Collection entries –
********

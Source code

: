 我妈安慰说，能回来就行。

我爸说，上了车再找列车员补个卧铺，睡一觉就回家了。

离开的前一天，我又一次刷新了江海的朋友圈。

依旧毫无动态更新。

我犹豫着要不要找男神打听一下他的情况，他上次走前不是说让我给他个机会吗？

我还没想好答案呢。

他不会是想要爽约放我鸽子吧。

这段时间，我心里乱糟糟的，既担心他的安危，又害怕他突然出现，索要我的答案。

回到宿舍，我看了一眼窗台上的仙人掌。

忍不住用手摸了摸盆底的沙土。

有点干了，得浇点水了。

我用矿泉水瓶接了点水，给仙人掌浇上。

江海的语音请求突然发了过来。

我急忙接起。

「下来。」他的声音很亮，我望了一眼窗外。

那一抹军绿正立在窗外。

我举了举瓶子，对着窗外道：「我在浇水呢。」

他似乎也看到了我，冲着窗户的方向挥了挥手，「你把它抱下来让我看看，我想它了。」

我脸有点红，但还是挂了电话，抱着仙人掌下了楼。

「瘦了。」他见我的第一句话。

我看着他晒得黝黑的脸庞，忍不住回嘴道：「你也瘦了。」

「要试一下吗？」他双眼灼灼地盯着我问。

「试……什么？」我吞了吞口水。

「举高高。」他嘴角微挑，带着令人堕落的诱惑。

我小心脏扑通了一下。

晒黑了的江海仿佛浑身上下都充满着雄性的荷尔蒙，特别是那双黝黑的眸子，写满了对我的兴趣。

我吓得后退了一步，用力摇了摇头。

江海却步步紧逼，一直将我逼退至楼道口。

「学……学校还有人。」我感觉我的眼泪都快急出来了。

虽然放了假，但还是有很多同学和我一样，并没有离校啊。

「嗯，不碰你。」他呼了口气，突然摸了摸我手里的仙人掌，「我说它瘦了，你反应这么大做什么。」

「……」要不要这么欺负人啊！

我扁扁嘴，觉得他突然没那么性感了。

********

DIRECTIONS FOR THIS TASK –
The answer must contain only the lines from the one with "他似乎也看到了我，冲着窗户的方向挥了挥手，「你把它抱下来让我看看，我想它了。」" to the end of the entries above, each written out exactly.

RESULT OF THE EXERCISE –
他似乎也看到了我，冲着窗户的方向挥了挥手，「你把它抱下来让我看看，我想它了。」

我脸有点红，但还是挂了电话，抱着仙人掌下了楼。

「瘦了。」他见我的第一句话。

我看着他晒得黝黑的脸庞，忍不住回嘴道：「你也瘦了。」

「要试一下吗？」他双眼灼灼地盯着我问。

「试……什么？」我吞了吞口水。

「举高高。」他嘴角微挑，带着令人堕落的诱惑。

我小心脏扑通了一下。

晒黑了的江海仿佛浑身上下都充满着雄性的荷尔蒙，特别是那双黝黑的眸子，写满了对我的兴趣。

我吓得后退了一步，用力摇了摇头。

江海却步步紧逼，一直将我逼退至楼道口。

「学……学校还有人。」我感觉我的眼泪都快急出来了。

虽然放了假，但还是有很多同学和我一样，并没有离校啊。

「嗯，不碰你。」他呼了口气，突然摸了摸我手里的仙人掌，「我说它瘦了，你反应这么大做什么。」

「……」要不要这么欺负人啊！

我扁扁嘴，觉得他突然没那么性感了。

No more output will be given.